*Supplied records*

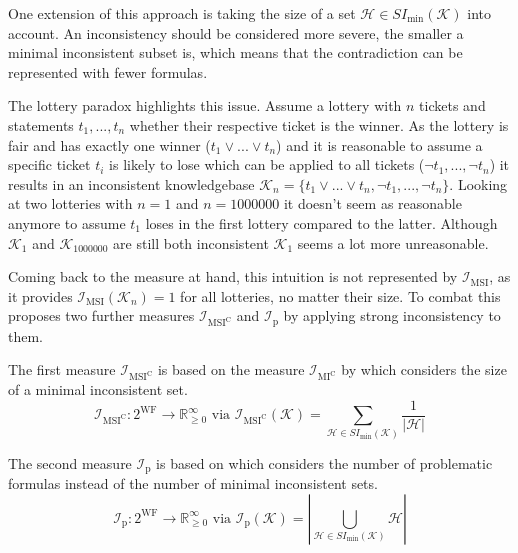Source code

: One extension of this approach is taking the size of a set \(\mathcal{H} \in SI_{\min}(\mathcal{K})\) into account. An inconsistency should be considered more severe, the smaller a minimal inconsistent subset is, which means that the contradiction can be represented with fewer formulas.

The lottery paradox \cite{kyburg_probability_1961} highlights this issue.
Assume a lottery with \(n\) tickets and statements \(t_1, ..., t_n\) whether their respective ticket is the winner. As the lottery is fair and has exactly one winner (\(t_1 \lor ... \lor t_n\)) and it is reasonable to assume a specific ticket \(t_i\) is likely to lose which can be applied to all tickets (\(\neg t_1, ..., \neg t_n\)) it results in an inconsistent knowledgebase \(\mathcal{K}_n = \{ t_1 \lor ... \lor t_n, \neg t_1, ..., \neg t_n \}\). Looking at two lotteries with \(n = 1\) and \(n = 1000000\) it doesn't seem as reasonable anymore to assume \(t_1\) loses in the first lottery compared to the latter. Although \(\mathcal{K}_1\) and \(\mathcal{K}_{1000000}\) are still both inconsistent \(\mathcal{K}_1\) seems a lot more unreasonable.

Coming back to the measure at hand, this intuition is not represented by \(\mathcal{I}_{\text{MSI}}\), as it provides \(\mathcal{I}_{\text{MSI}}(\mathcal{K}_n) = 1\) for all lotteries, no matter their size. To combat this \cite{ulbricht_handling_2020} proposes two further measures \(\mathcal{I}_{\text{MSI}^\text{C}}\) and \(\mathcal{I}_{\text{p}}\) by applying strong inconsistency to them.

The first measure \(\mathcal{I}_{\text{MSI}^\text{C}}\) is based on the measure \(\mathcal{I}_{\text{MI}^{\text{C}}}\) by \cite{hunter_measuring_2008} which considers the size of a minimal inconsistent set.\\
\[\mathcal{I}_{\text{MSI}^\text{C}}: 2^{\text{WF}} \rightarrow \mathbb{R}_{\geq 0}^{\infty} \text{ via } \mathcal{I}_{\text{MSI}^\text{C}}(\mathcal{K}) = \sum_{\mathcal{H} \in SI_{\min}(\mathcal{K})} \frac{1}{|\mathcal{H}|}\]

The second measure \(\mathcal{I}_{\text{p}}\) is based on \cite{liu_measuring_2011} which considers the number of problematic formulas instead of the number of minimal inconsistent sets.\\
\[\mathcal{I}_{\text{p}}: 2^{\text{WF}} \rightarrow \mathbb{R}_{\geq 0}^{\infty} \text{ via } \mathcal{I}_{\text{p}}(\mathcal{K}) = \left| \bigcup_{\mathcal{H} \in SI_{\min}(\mathcal{K})} \mathcal{H} \right|\]

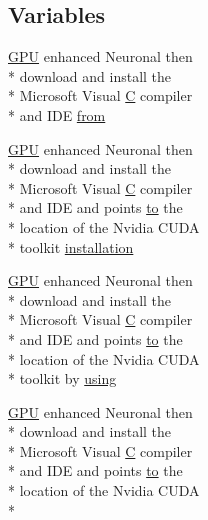 \subsection*{Variables}
\begin{DoxyCompactItemize}
\item 
\hyperlink{modelSpec_8h_a39cb9803524b6f3b783344b2f89867b4}{G\+P\+U} enhanced Neuronal then \\*
download and install the \\*
Microsoft Visual \hyperlink{README_8txt_aacbc294df2c305f93084b177996ed83c}{C} compiler \\*
and I\+D\+E \hyperlink{README_8txt_aa96a977025ecc6f44756d8c7ce4f7674}{from}
\item 
\hyperlink{modelSpec_8h_a39cb9803524b6f3b783344b2f89867b4}{G\+P\+U} enhanced Neuronal then \\*
download and install the \\*
Microsoft Visual \hyperlink{README_8txt_aacbc294df2c305f93084b177996ed83c}{C} compiler \\*
and I\+D\+E and points \hyperlink{README_8txt_add1f2ee32acc15ef77f839d4382c9768}{to} the \\*
location of the Nvidia C\+U\+D\+A \\*
toolkit \hyperlink{README_8txt_a7de61c69397952ab48b198ee4fe495bc}{installation}
\item 
\hyperlink{modelSpec_8h_a39cb9803524b6f3b783344b2f89867b4}{G\+P\+U} enhanced Neuronal then \\*
download and install the \\*
Microsoft Visual \hyperlink{README_8txt_aacbc294df2c305f93084b177996ed83c}{C} compiler \\*
and I\+D\+E and points \hyperlink{README_8txt_add1f2ee32acc15ef77f839d4382c9768}{to} the \\*
location of the Nvidia C\+U\+D\+A \\*
toolkit by \hyperlink{README_8txt_a914e3a56b7351927e7721e0d4168afb5}{using}
\item 
\hyperlink{modelSpec_8h_a39cb9803524b6f3b783344b2f89867b4}{G\+P\+U} enhanced Neuronal then \\*
download and install the \\*
Microsoft Visual \hyperlink{README_8txt_aacbc294df2c305f93084b177996ed83c}{C} compiler \\*
and I\+D\+E and points \hyperlink{README_8txt_add1f2ee32acc15ef77f839d4382c9768}{to} the \\*
location of the Nvidia C\+U\+D\+A \\*

\end{DoxyCompactItemize}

*Task*
Wherever the word "formulas" occurs in a line of the listing, copy that line.

*Answer area*
: One extension of this approach is taking the size of a set \(\mathcal{H} \in SI_{\min}(\mathcal{K})\) into account. An inconsistency should be considered more severe, the smaller a minimal inconsistent subset is, which means that the contradiction can be represented with fewer formulas.
The second measure \(\mathcal{I}_{\text{p}}\) is based on \cite{liu_measuring_2011} which considers the number of problematic formulas instead of the number of minimal inconsistent sets.\\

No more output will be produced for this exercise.